I also tried minimizing abs(Lik(k)-L0) using fminbnd (giving upper and lower bounds on k) and fmincon (giving a starting point for k) and ran into similar accuracy issues. In particular, with fmincon one can set both TolX and TolFun, but playing around with these (down to 10^-6, much higher precision than I need) did not make any difference. Confusingly, sometimes the optimizer even finds a k-value on an earlier iteration that is closer to making the objective function zero than the final k-value it returns.
So, it appears that the algorithm is iterating to a certain point, then failing to take any further step of sufficient size to find a better solution. Does anyone know why the algorithm does not take another, larger step?
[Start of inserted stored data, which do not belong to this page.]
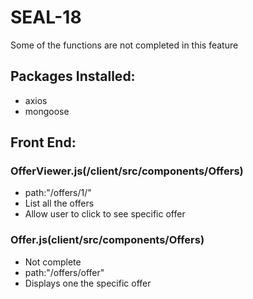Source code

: # SEAL-18

Some of the functions are not completed in this feature

## Packages Installed:

- axios
- mongoose

## Front End:

### OfferViewer.js(/client/src/components/Offers)

- path:"/offers/1/"
- List all the offers
- Allow user to click to see specific offer


### Offer.js(client/src/components/Offers)

- Not complete
- path:"/offers/offer"
- Displays one the specific offer

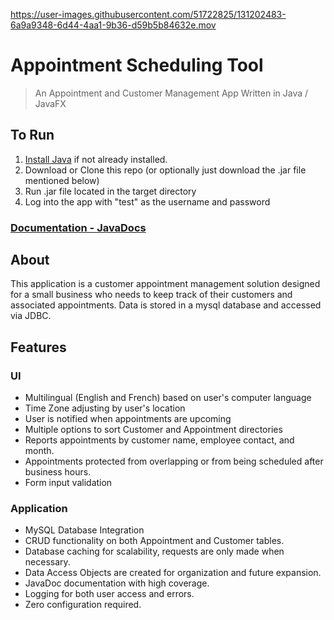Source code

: 
https://user-images.githubusercontent.com/51722825/131202483-6a9a9348-6d44-4aa1-9b36-d59b5b84632e.mov

# Appointment Scheduling Tool
> An Appointment and Customer Management App Written in Java / JavaFX

## To Run 
1. [Install Java](https://www.java.com/en/download/) if not already installed.
2. Download or Clone this repo (or optionally just download the .jar file mentioned below)
3. Run .jar file located in the target directory 
4. Log into the app with "test" as the username and password

### [Documentation - JavaDocs](https://alexrogersdesign.github.io/scheduler/)

## About
This application is a customer appointment management solution designed for a small business who needs to keep track of
their customers and associated appointments. Data is stored in a mysql database and accessed via JDBC.

## Features
### UI
* Multilingual (English and French) based on user's computer language
* Time Zone adjusting by user's location
* User is notified when appointments are upcoming  
* Multiple options to sort Customer and Appointment directories
* Reports appointments by customer name, employee contact, and month.
* Appointments protected from overlapping or from being scheduled after business hours. 
* Form input validation 

### Application
* MySQL Database Integration
* CRUD functionality on both Appointment and Customer tables. 
* Database caching for scalability, requests are only made when necessary.
* Data Access Objects are created for organization and future expansion. 
* JavaDoc documentation with high coverage. 
* Logging for both user access and errors.  
* Zero configuration required.








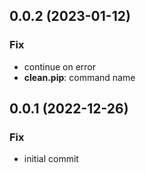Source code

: ## 0.0.2 (2023-01-12)

### Fix

- continue on error
- **clean.pip**: command name

## 0.0.1 (2022-12-26)

### Fix

- initial commit
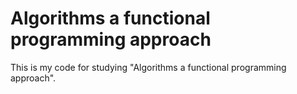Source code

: # Algorithms a functional programming approach

This is my code for studying "Algorithms a functional programming approach".

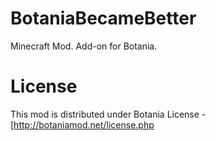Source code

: # BotaniaBecameBetter
Minecraft Mod. Add-on for Botania.

# License
This mod is distributed under Botania License - [http://botaniamod.net/license.php
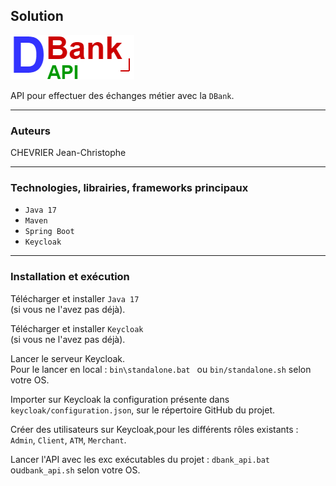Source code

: ## Solution
![Logo de de DBankAPI](doc/DBankAPI.png)

API pour effectuer des échanges métier avec la `DBank`.

____
### Auteurs
CHEVRIER Jean-Christophe

____
### Technologies, librairies, frameworks principaux

- `Java 17`
- `Maven`
- `Spring Boot`
- `Keycloak`

____
### Installation et exécution

Télécharger et installer `Java 17`
<br>
(si vous ne l'avez pas déjà).

Télécharger et installer `Keycloak` 
<br>
(si vous ne l'avez pas déjà).

Lancer le serveur Keycloak.
<br>
Pour le lancer en local : `bin\standalone.bat `
ou `bin/standalone.sh` selon votre OS.

Importer sur Keycloak la configuration
présente dans `keycloak/configuration.json`,
sur le répertoire GitHub du projet.

Créer des utilisateurs sur Keycloak,pour
les différents rôles existants : `Admin`,
`Client`, `ATM`, `Merchant`.

Lancer l'API avec les exc exécutables du projet :
`dbank_api.bat` ou`dbank_api.sh` selon votre OS.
Is there anything I can adjust to change this? (I have looked at the list under optimset but did not come up with anything useful.)
Thanks a lot!
As you seem to have a 'wild' function that does appear to be monotone in the region, a fairly small range of interest, and not a very high requirement in precision I think all criteria are met for recommending the brute force approach.
Assuming it does not take too much time to evaluate the function in a point, please try this:
Find an upperbound xmax and a lower bound xmin, choose a preferred stepsize and evaluate your function at
xmin:stepsize:xmax
If required (and monotonicity really applies) you can get another upper and lower bound by doing this and repeat the process for better accuracy.
I also encountered this problem while using fmincon. Here is how I fixed it.
I needed to find the solution of a function (single variable) within an optimization loop (multiple variables). Because of this, I needed to provide a large interval for the solution of the single variable function. The problem is that fmincon (or fzero) does not converge to a solution if the search interval is too large. To get past this, I solve the problem inside a while loop, with a huge starting upperbound (1e200) with the constraint made on the fval value resulting from the solver. If the resulting fval is not small enough, I decrease the upperbound by a factor. The code looks something like this:
fval = 1;
factor = 1;
while fval>1e-7
UB = factor*1e200;
[x,fval,exitflag] = fminbnd(#(x)function(x,...),LB,UB,options);
factor = factor * 0.001;
end
The solver exits the while when a good solution is found. You can of course play also with the LB by introducing another factor and/or increase the factor step.
My 1st language isn't English so I apologize for any mistakes made.
Cheers,
Cristian
Why not use a simple bisection method? You always evaluate the middle of a certain interval and then reduce this to the right or left part so that you always have one bound giving a negative and the other bound giving a positive value. You can reduce to arbitrary precision very quickly. Since you reduce the interval in half each time it should converge very quickly.
I would suspect however there is some other problem with that function in that it has discontinuities. It seems strange that fzero would work so badly. It's a deterministic function right?